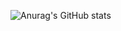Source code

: ![Anurag's GitHub stats](https://github-readme-stats.vercel.app/api?username=Maline&show_icons=true&theme=radical)
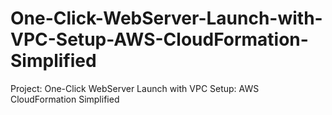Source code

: # One-Click-WebServer-Launch-with-VPC-Setup-AWS-CloudFormation-Simplified
Project: One-Click WebServer Launch with VPC Setup: AWS CloudFormation Simplified
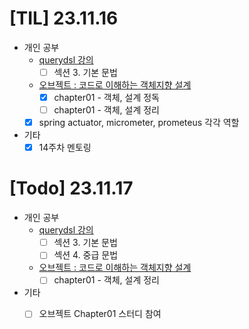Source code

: # [TIL] 23.11.16
* 개인 공부
    * [querydsl 강의](https://www.inflearn.com/course/querydsl-%EC%8B%A4%EC%A0%84/dashboard)
        * [ ] 섹션 3. 기본 문법
    * [오브젝트 : 코드로 이해하는 객체지향 설계](https://www.yes24.com/Product/Goods/74219491)
      * [x] chapter01 - 객체, 설계 정독 
      * [ ] chapter01 - 객체, 설계 정리
    * [x] spring actuator, micrometer, prometeus 각각 역할
* 기타
    * [x] 14주차 멘토링
    
# [Todo] 23.11.17

* 개인 공부
    * [querydsl 강의](https://www.inflearn.com/course/querydsl-%EC%8B%A4%EC%A0%84/dashboard)
        * [ ] 섹션 3. 기본 문법
        * [ ] 섹션 4. 중급 문법
    * [오브젝트 : 코드로 이해하는 객체지향 설계](https://www.yes24.com/Product/Goods/74219491)
        * [ ] chapter01 - 객체, 설계 정리
* 기타
    * [ ] 오브젝트 Chapter01 스터디 참여

  

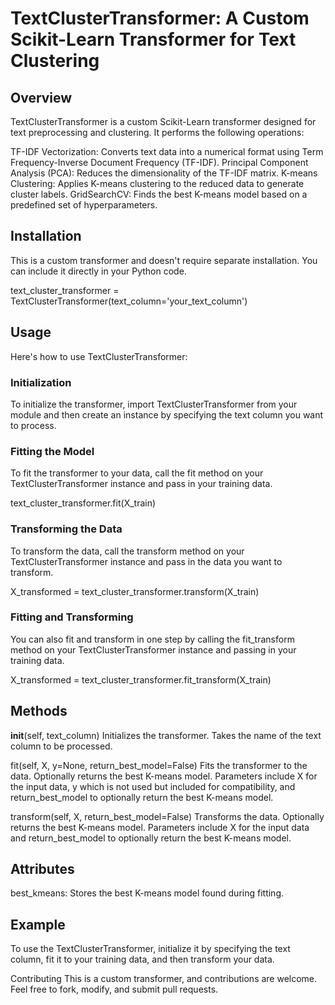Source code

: # TextClusterTransformer: A Custom Scikit-Learn Transformer for Text Clustering

## Overview
TextClusterTransformer is a custom Scikit-Learn transformer designed for text preprocessing and clustering. It performs the following operations:

TF-IDF Vectorization: Converts text data into a numerical format using Term Frequency-Inverse Document Frequency (TF-IDF).
Principal Component Analysis (PCA): Reduces the dimensionality of the TF-IDF matrix.
K-means Clustering: Applies K-means clustering to the reduced data to generate cluster labels.
GridSearchCV: Finds the best K-means model based on a predefined set of hyperparameters.

## Installation
This is a custom transformer and doesn't require separate installation. You can include it directly in your Python code.

text_cluster_transformer = TextClusterTransformer(text_column='your_text_column')

## Usage
Here's how to use TextClusterTransformer:

### Initialization
To initialize the transformer, import TextClusterTransformer from your module and then create an instance by specifying the text column you want to process.

### Fitting the Model
To fit the transformer to your data, call the fit method on your TextClusterTransformer instance and pass in your training data.

text_cluster_transformer.fit(X_train)

### Transforming the Data
To transform the data, call the transform method on your TextClusterTransformer instance and pass in the data you want to transform.

X_transformed = text_cluster_transformer.transform(X_train)

### Fitting and Transforming
You can also fit and transform in one step by calling the fit_transform method on your TextClusterTransformer instance and passing in your training data.

X_transformed = text_cluster_transformer.fit_transform(X_train)

## Methods
__init__(self, text_column)
Initializes the transformer. Takes the name of the text column to be processed.

fit(self, X, y=None, return_best_model=False)
Fits the transformer to the data. Optionally returns the best K-means model. Parameters include X for the input data, y which is not used but included for compatibility, and return_best_model to optionally return the best K-means model.

transform(self, X, return_best_model=False)
Transforms the data. Optionally returns the best K-means model. Parameters include X for the input data and return_best_model to optionally return the best K-means model.

## Attributes
best_kmeans: Stores the best K-means model found during fitting.

## Example
To use the TextClusterTransformer, initialize it by specifying the text column, fit it to your training data, and then transform your data.

Contributing
This is a custom transformer, and contributions are welcome. Feel free to fork, modify, and submit pull requests.


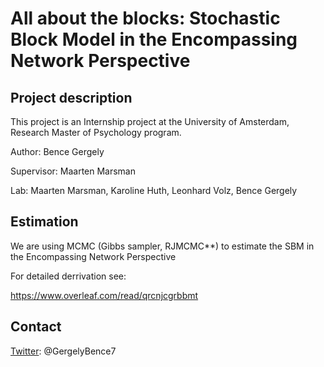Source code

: # All about the blocks: Stochastic Block Model in the Encompassing Network Perspective

## Project description

This project is an Internship project at the University of Amsterdam, Research Master of Psychology program.

Author: Bence Gergely

Supervisor: Maarten Marsman

Lab: Maarten Marsman, Karoline Huth, Leonhard Volz, Bence Gergely

## Estimation

We are using MCMC (Gibbs sampler, RJMCMC**) to estimate the SBM in the Encompassing Network Perspective

For detailed derrivation see:

https://www.overleaf.com/read/qrcnjcgrbbmt

## Contact

[Twitter](https://twitter.com/GergelyBence7): @GergelyBence7
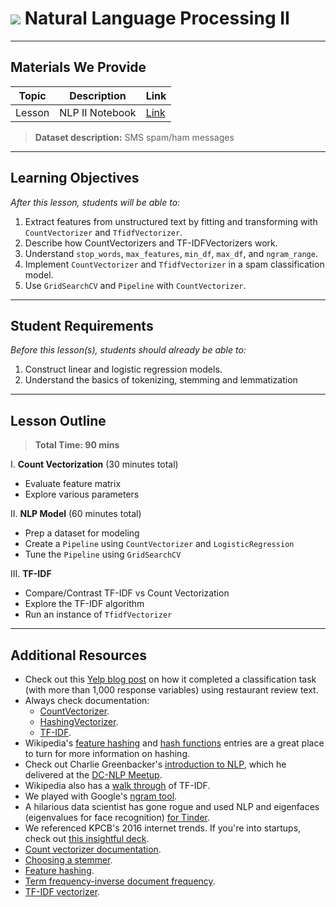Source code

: # ![](https://ga-dash.s3.amazonaws.com/production/assets/logo-9f88ae6c9c3871690e33280fcf557f33.png) Natural Language Processing II

---

## Materials We Provide


| Topic | Description | Link |
| --- | --- | --- |
| Lesson | NLP II Notebook | [Link](./starter-code.ipynb)|

> **Dataset description:** SMS spam/ham messages

---

## Learning Objectives

*After this lesson, students will be able to:*

1. Extract features from unstructured text by fitting and transforming with `CountVectorizer` and `TfidfVectorizer`.
2. Describe how CountVectorizers and TF-IDFVectorizers work.
3. Understand `stop_words`, `max_features`, `min_df`, `max_df`, and `ngram_range`.
4. Implement `CountVectorizer` and `TfidfVectorizer` in a spam classification model.
5. Use `GridSearchCV` and `Pipeline` with `CountVectorizer`.

---

## Student Requirements

*Before this lesson(s), students should already be able to:*

1. Construct linear and logistic regression models.
2. Understand the basics of tokenizing, stemming and lemmatization

---

## Lesson Outline

> **Total Time: 90 mins**

I. **Count Vectorization** (30 minutes total)
- Evaluate feature matrix
- Explore various parameters

II. **NLP Model** (60 minutes total)
- Prep a dataset for modeling
- Create a `Pipeline` using `CountVectorizer` and `LogisticRegression`
- Tune the `Pipeline` using `GridSearchCV`

III. **TF-IDF**
- Compare/Contrast TF-IDF vs Count Vectorization
- Explore the TF-IDF algorithm
- Run an instance of `TfidfVectorizer`

---

## Additional Resources

- Check out this [Yelp blog post](http://engineeringblog.yelp.com/2015/09/automatically-categorizing-yelp-businesses.html) on how it completed a classification task (with more than 1,000 response variables) using restaurant review text.
- Always check documentation: 
    - [CountVectorizer](http://scikit-learn.org/stable/modules/generated/sklearn.feature_extraction.text.CountVectorizer.html). 
    - [HashingVectorizer](http://scikit-learn.org/stable/modules/generated/sklearn.feature_extraction.text.HashingVectorizer.html). 
    - [TF-IDF](http://scikit-learn.org/stable/modules/generated/sklearn.feature_extraction.text.TfidfVectorizer.html).
- Wikipedia's [feature hashing](https://github.com/generalassembly-studio/DSI-course-materials/tree/master/curriculum/04-lessons/week-06/4.1-lesson) and [hash functions](https://en.wikipedia.org/wiki/Hash_function) entries are a great place to turn for more information on hashing.
- Check out Charlie Greenbacker's [introduction to NLP](http://spark-public.s3.amazonaws.com/nlp/slides/intro.pdf), which he delivered at the [DC-NLP Meetup](http://www.meetup.com/DC-NLP/).
- Wikipedia also has a [walk through](https://en.wikipedia.org/wiki/Tf%E2%80%93idf) of TF-IDF.
- We played with Google's [ngram tool](https://books.google.com/ngrams/graph?content=data+science&year_start=1800&year_end=2000&corpus=15&smoothing=3&share=&direct_url=t1%3B%2Cdata%20science%3B%2Cc0).
- A hilarious data scientist has gone rogue and used NLP and eigenfaces (eigenvalues for face recognition) [for Tinder](http://dataconomy.com/hacking-tinder-with-facial-recognition-nlp/).
- We referenced KPCB's 2016 internet trends. If you're into startups, check out [this insightful deck](http://www.kpcb.com/internet-trends).
- [Count vectorizer documentation](http://scikit-learn.org/stable/modules/generated/sklearn.feature_extraction.text.CountVectorizer.html).
- [Choosing a stemmer](https://www.elastic.co/guide/en/elasticsearch/guide/current/choosing-a-stemmer.html).
- [Feature hashing](https://en.wikipedia.org/wiki/Feature_hashing).
- [Term frequency-inverse document frequency](https://en.wikipedia.org/wiki/Tf%E2%80%93idf).
- [TF-IDF vectorizer](http://scikit-learn.org/stable/modules/generated/sklearn.feature_extraction.text.TfidfVectorizer.html).

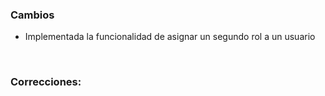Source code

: <h3>Cambios</h3>
<ul>
    <li>Implementada la funcionalidad de asignar un segundo rol a un usuario</li>
</ul>

</br>

<h3>Correcciones:</h3>

<h5></h5>
<ul>

</ul>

______________________________

AIM OF THE TASK: Go through the listing above and write out exactly the lines starting with the one holding "1. Extract features" and running through the one holding "- Run an instance", ends included, and no others.

RESPONSE FOR THIS EXERCISE:
1. Extract features from unstructured text by fitting and transforming with `CountVectorizer` and `TfidfVectorizer`.
2. Describe how CountVectorizers and TF-IDFVectorizers work.
3. Understand `stop_words`, `max_features`, `min_df`, `max_df`, and `ngram_range`.
4. Implement `CountVectorizer` and `TfidfVectorizer` in a spam classification model.
5. Use `GridSearchCV` and `Pipeline` with `CountVectorizer`.

---

## Student Requirements

*Before this lesson(s), students should already be able to:*

1. Construct linear and logistic regression models.
2. Understand the basics of tokenizing, stemming and lemmatization

---

## Lesson Outline

> **Total Time: 90 mins**

I. **Count Vectorization** (30 minutes total)
- Evaluate feature matrix
- Explore various parameters

II. **NLP Model** (60 minutes total)
- Prep a dataset for modeling
- Create a `Pipeline` using `CountVectorizer` and `LogisticRegression`
- Tune the `Pipeline` using `GridSearchCV`

III. **TF-IDF**
- Compare/Contrast TF-IDF vs Count Vectorization
- Explore the TF-IDF algorithm
- Run an instance of `TfidfVectorizer`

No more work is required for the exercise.